Work to complete ->
Go through the data below. List every line that holds the word "forty".

(Saved entries)
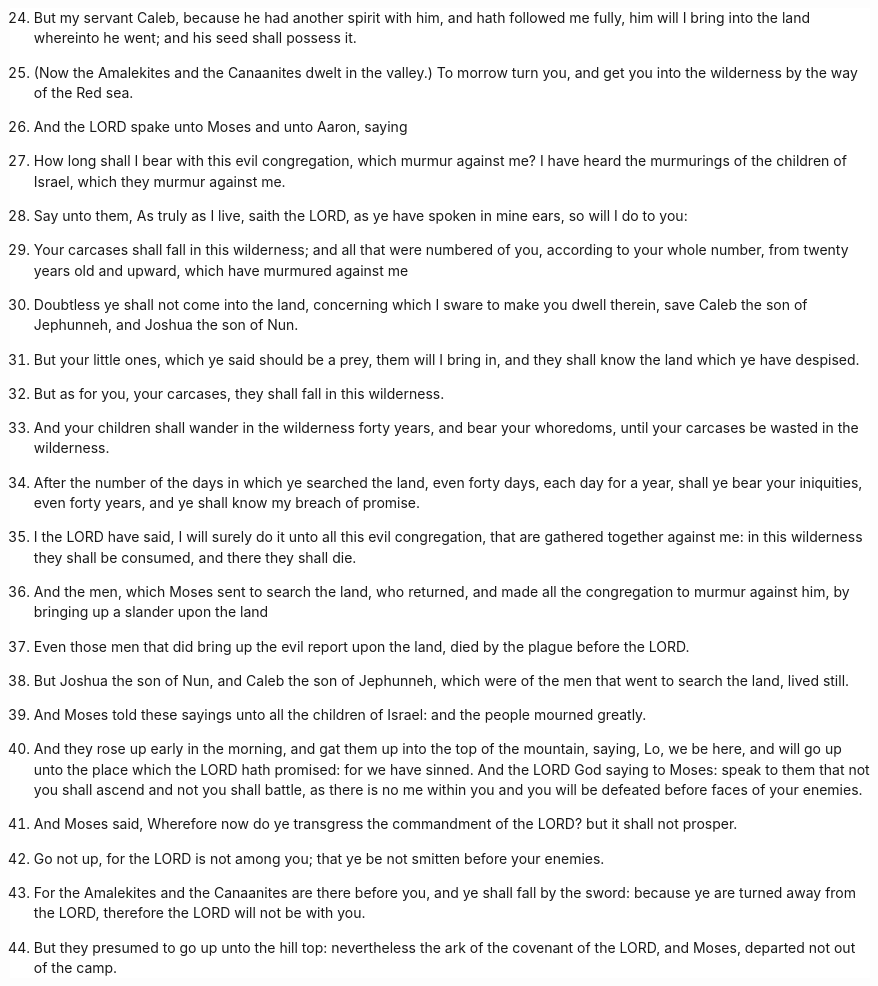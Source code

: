 24. But my servant Caleb, because he had another spirit with him, and hath followed me fully, him will I bring into the land whereinto he went; and his seed shall possess it.

25. (Now the Amalekites and the Canaanites dwelt in the valley.) To morrow turn you, and get you into the wilderness by the way of the Red sea.

26. And the LORD spake unto Moses and unto Aaron, saying

27. How long shall I bear with this evil congregation, which murmur against me? I have heard the murmurings of the children of Israel, which they murmur against me.

28. Say unto them, As truly as I live, saith the LORD, as ye have spoken in mine ears, so will I do to you:

29. Your carcases shall fall in this wilderness; and all that were numbered of you, according to your whole number, from twenty years old and upward, which have murmured against me

30. Doubtless ye shall not come into the land, concerning which I sware to make you dwell therein, save Caleb the son of Jephunneh, and Joshua the son of Nun.

31. But your little ones, which ye said should be a prey, them will I bring in, and they shall know the land which ye have despised.

32. But as for you, your carcases, they shall fall in this wilderness.

33. And your children shall wander in the wilderness forty years, and bear your whoredoms, until your carcases be wasted in the wilderness.

34. After the number of the days in which ye searched the land, even forty days, each day for a year, shall ye bear your iniquities, even forty years, and ye shall know my breach of promise.

35. I the LORD have said, I will surely do it unto all this evil congregation, that are gathered together against me: in this wilderness they shall be consumed, and there they shall die.

36. And the men, which Moses sent to search the land, who returned, and made all the congregation to murmur against him, by bringing up a slander upon the land

37. Even those men that did bring up the evil report upon the land, died by the plague before the LORD.

38. But Joshua the son of Nun, and Caleb the son of Jephunneh, which were of the men that went to search the land, lived still.

39. And Moses told these sayings unto all the children of Israel: and the people mourned greatly.

40. And they rose up early in the morning, and gat them up into the top of the mountain, saying, Lo, we be here, and will go up unto the place which the LORD hath promised: for we have sinned. And the LORD God saying to Moses: speak to them that not you shall ascend and not you shall battle, as there is no me within you and you will be defeated before faces of your enemies.

41. And Moses said, Wherefore now do ye transgress the commandment of the LORD? but it shall not prosper.

42. Go not up, for the LORD is not among you; that ye be not smitten before your enemies.

43. For the Amalekites and the Canaanites are there before you, and ye shall fall by the sword: because ye are turned away from the LORD, therefore the LORD will not be with you.

44. But they presumed to go up unto the hill top: nevertheless the ark of the covenant of the LORD, and Moses, departed not out of the camp.
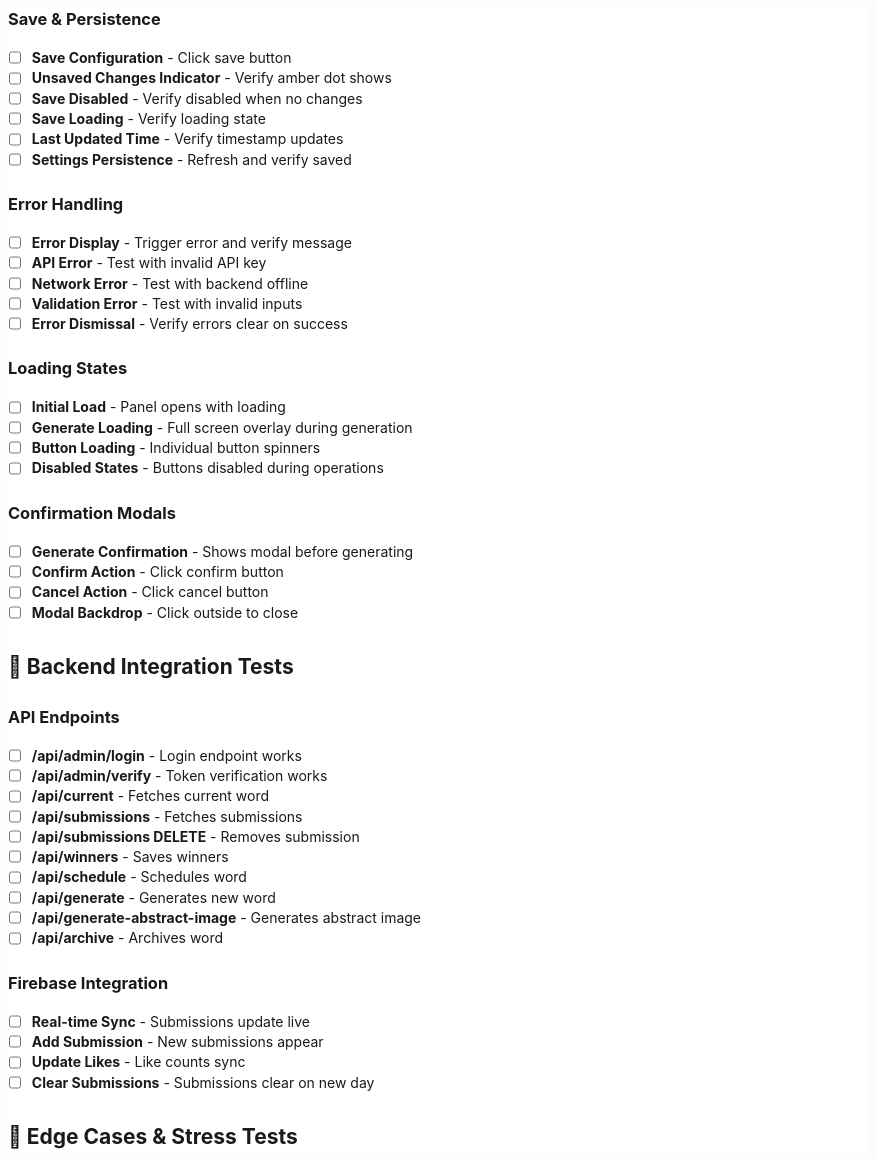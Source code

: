 ### Save & Persistence
- [ ] **Save Configuration** - Click save button
- [ ] **Unsaved Changes Indicator** - Verify amber dot shows
- [ ] **Save Disabled** - Verify disabled when no changes
- [ ] **Save Loading** - Verify loading state
- [ ] **Last Updated Time** - Verify timestamp updates
- [ ] **Settings Persistence** - Refresh and verify saved

### Error Handling
- [ ] **Error Display** - Trigger error and verify message
- [ ] **API Error** - Test with invalid API key
- [ ] **Network Error** - Test with backend offline
- [ ] **Validation Error** - Test with invalid inputs
- [ ] **Error Dismissal** - Verify errors clear on success

### Loading States
- [ ] **Initial Load** - Panel opens with loading
- [ ] **Generate Loading** - Full screen overlay during generation
- [ ] **Button Loading** - Individual button spinners
- [ ] **Disabled States** - Buttons disabled during operations

### Confirmation Modals
- [ ] **Generate Confirmation** - Shows modal before generating
- [ ] **Confirm Action** - Click confirm button
- [ ] **Cancel Action** - Click cancel button
- [ ] **Modal Backdrop** - Click outside to close

## 🔧 Backend Integration Tests

### API Endpoints
- [ ] **/api/admin/login** - Login endpoint works
- [ ] **/api/admin/verify** - Token verification works
- [ ] **/api/current** - Fetches current word
- [ ] **/api/submissions** - Fetches submissions
- [ ] **/api/submissions DELETE** - Removes submission
- [ ] **/api/winners** - Saves winners
- [ ] **/api/schedule** - Schedules word
- [ ] **/api/generate** - Generates new word
- [ ] **/api/generate-abstract-image** - Generates abstract image
- [ ] **/api/archive** - Archives word

### Firebase Integration
- [ ] **Real-time Sync** - Submissions update live
- [ ] **Add Submission** - New submissions appear
- [ ] **Update Likes** - Like counts sync
- [ ] **Clear Submissions** - Submissions clear on new day

## 🎯 Edge Cases & Stress Tests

Your response ->
33. And your children shall wander in the wilderness forty years, and bear your whoredoms, until your carcases be wasted in the wilderness.
34. After the number of the days in which ye searched the land, even forty days, each day for a year, shall ye bear your iniquities, even forty years, and ye shall know my breach of promise.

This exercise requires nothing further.